Published Feb 26, 2024 3:15 PM by The Maritime Executive

Huntington Ingalls' Newport News Shipbuilding has begun testing the catapults aboard the carrier USS John F. Kennedy, the second Ford-class ship. 

The carrier is built around a set of electromagnetically-powered launch catapults, which are fundamentally different from the steam-powered systems found aboard all previous CATOBAR carrier designs. The commissioning and testing of these brand new devices caused protracted delays for the first-in-class USS Gerald R. Ford, but they are now fulfilling their mission as designed, according to the Ford's crew. 

Kennedy's installation benefits from Ford's earlier shakedown experience, and the topside testing for the catapults is now under way. Newport News' staff have completed no-load tests on the bow catapults, and the team is now in the process of "dead-load" testing - that is, throwing wheeled weights off the deck and into the James River. 

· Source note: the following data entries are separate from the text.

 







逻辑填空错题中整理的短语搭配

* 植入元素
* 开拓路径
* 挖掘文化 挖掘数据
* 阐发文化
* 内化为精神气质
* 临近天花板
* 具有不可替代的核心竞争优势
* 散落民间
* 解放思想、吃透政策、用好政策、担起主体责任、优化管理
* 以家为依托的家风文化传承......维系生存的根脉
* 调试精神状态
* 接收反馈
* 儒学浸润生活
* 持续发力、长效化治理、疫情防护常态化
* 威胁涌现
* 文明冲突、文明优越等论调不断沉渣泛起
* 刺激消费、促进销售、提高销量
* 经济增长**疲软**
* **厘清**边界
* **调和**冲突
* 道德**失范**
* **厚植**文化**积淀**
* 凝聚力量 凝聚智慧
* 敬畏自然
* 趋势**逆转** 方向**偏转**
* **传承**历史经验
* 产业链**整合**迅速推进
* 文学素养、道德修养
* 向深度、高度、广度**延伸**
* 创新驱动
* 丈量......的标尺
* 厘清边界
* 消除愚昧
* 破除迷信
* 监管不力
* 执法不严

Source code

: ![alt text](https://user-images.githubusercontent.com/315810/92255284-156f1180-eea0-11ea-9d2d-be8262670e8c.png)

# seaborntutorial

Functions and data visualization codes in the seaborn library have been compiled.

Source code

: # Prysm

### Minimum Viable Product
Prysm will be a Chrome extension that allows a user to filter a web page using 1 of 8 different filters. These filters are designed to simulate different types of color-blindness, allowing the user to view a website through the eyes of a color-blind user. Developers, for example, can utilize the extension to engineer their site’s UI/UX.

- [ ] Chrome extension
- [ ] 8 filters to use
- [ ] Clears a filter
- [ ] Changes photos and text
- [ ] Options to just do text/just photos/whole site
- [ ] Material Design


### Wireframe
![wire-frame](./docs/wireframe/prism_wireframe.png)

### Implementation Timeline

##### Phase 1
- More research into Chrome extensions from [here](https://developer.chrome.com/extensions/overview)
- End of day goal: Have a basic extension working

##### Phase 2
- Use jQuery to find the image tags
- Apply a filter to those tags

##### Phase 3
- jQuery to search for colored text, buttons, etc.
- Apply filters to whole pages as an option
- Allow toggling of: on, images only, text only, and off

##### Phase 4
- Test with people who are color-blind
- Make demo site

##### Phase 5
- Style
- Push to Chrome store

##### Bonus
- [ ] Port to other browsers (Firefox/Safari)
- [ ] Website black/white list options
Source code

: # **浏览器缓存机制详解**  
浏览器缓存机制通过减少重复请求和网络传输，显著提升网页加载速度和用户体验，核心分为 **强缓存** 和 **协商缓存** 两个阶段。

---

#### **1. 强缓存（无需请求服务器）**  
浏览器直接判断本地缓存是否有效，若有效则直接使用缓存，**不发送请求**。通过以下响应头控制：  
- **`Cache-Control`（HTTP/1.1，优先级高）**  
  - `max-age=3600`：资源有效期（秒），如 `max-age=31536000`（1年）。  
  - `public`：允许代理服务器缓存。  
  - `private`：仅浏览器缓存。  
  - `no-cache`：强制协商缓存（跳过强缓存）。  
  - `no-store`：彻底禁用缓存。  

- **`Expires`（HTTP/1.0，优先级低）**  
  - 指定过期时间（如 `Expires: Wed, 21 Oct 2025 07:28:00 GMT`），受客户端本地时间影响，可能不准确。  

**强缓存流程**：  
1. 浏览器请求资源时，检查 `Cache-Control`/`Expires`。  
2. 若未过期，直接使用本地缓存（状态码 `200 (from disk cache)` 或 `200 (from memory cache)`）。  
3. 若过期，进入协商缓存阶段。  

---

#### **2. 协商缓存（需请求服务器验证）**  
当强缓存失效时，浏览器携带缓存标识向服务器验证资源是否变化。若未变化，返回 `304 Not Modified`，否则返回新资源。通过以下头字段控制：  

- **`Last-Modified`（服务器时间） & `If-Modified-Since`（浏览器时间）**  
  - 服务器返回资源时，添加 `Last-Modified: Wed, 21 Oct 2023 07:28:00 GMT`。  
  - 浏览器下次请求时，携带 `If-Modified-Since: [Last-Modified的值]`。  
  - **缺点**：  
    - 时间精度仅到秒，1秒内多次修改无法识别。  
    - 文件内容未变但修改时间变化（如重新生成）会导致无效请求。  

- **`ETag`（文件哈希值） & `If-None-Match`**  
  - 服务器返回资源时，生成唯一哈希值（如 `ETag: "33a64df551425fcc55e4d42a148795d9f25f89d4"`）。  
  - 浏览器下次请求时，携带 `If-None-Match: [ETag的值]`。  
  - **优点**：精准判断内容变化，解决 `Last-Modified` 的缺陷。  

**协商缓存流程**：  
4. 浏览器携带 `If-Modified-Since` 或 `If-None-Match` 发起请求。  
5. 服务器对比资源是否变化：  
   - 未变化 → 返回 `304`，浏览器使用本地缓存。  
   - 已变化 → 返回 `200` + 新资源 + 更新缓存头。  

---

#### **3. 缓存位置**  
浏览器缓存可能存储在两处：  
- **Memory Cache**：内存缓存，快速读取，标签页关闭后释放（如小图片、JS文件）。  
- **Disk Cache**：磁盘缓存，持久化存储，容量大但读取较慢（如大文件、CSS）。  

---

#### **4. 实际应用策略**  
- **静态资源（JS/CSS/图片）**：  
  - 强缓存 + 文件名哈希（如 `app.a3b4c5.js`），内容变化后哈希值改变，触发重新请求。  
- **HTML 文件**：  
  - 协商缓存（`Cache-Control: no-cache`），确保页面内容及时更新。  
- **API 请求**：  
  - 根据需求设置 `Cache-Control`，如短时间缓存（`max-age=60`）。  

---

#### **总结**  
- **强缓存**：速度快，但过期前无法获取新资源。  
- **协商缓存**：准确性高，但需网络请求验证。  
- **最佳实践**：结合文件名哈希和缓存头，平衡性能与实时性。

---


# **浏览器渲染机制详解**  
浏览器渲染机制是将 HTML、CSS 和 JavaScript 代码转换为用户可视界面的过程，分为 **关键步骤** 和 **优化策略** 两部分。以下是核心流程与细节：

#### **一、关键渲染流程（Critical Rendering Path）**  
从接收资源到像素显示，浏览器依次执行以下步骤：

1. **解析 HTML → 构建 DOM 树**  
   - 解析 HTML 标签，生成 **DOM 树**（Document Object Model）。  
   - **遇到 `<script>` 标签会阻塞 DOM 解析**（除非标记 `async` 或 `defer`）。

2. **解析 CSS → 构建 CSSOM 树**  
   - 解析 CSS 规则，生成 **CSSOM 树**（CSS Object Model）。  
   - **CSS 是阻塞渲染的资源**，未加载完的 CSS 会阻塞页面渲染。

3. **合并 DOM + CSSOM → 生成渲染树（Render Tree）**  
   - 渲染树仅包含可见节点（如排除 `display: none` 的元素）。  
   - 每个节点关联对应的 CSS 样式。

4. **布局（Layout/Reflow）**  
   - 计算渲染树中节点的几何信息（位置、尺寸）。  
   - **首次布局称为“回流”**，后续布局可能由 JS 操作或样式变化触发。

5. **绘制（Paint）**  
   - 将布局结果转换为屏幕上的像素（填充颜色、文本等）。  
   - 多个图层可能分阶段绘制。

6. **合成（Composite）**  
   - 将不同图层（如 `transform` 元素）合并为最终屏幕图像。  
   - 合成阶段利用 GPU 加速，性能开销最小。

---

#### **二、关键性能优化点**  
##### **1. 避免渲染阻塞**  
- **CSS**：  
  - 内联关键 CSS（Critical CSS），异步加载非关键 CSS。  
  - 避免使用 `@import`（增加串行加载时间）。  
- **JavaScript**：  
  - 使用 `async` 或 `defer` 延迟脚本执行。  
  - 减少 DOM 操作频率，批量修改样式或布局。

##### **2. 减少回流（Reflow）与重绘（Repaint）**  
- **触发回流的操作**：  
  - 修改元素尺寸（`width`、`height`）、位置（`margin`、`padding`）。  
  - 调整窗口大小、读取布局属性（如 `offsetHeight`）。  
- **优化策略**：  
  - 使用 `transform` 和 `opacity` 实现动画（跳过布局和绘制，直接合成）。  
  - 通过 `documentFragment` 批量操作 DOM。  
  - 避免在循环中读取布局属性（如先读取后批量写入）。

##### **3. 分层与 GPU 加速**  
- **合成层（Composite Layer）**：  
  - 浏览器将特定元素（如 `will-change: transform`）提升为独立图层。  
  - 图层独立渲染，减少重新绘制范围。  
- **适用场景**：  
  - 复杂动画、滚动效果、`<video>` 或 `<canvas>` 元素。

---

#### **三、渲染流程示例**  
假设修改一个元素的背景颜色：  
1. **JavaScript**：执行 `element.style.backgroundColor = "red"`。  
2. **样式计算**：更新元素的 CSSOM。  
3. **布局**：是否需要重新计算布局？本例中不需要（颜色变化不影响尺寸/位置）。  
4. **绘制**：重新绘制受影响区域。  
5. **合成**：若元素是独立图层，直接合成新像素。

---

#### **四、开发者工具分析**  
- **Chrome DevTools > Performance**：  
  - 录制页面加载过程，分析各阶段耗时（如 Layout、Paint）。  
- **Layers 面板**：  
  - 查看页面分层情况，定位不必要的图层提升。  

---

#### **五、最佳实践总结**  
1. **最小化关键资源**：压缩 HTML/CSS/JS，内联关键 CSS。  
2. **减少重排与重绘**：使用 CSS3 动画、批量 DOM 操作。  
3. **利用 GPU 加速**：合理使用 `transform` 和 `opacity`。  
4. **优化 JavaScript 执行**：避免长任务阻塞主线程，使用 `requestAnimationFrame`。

Each test car weighs up to 80,000 pounds to simulate the loaded aircraft that Kennedy will one day send skyward. The cars can reach up to 150 miles an hour before flying off the bow and into the water. (At least one skipped off the surface before splashing down again.)  

After each set of shots, the test weights are pulled back out of the river so that they can be relaunched. As the cars are a symbol of the carrier's near-completion, thousands of yard workers and their family members signed the weights with messages of congratulations, HII said. 

"Reaching the dead load testing phase is a visual demonstration of how far we’ve come,” said Lucas Hicks, vice president for the Kennedy program.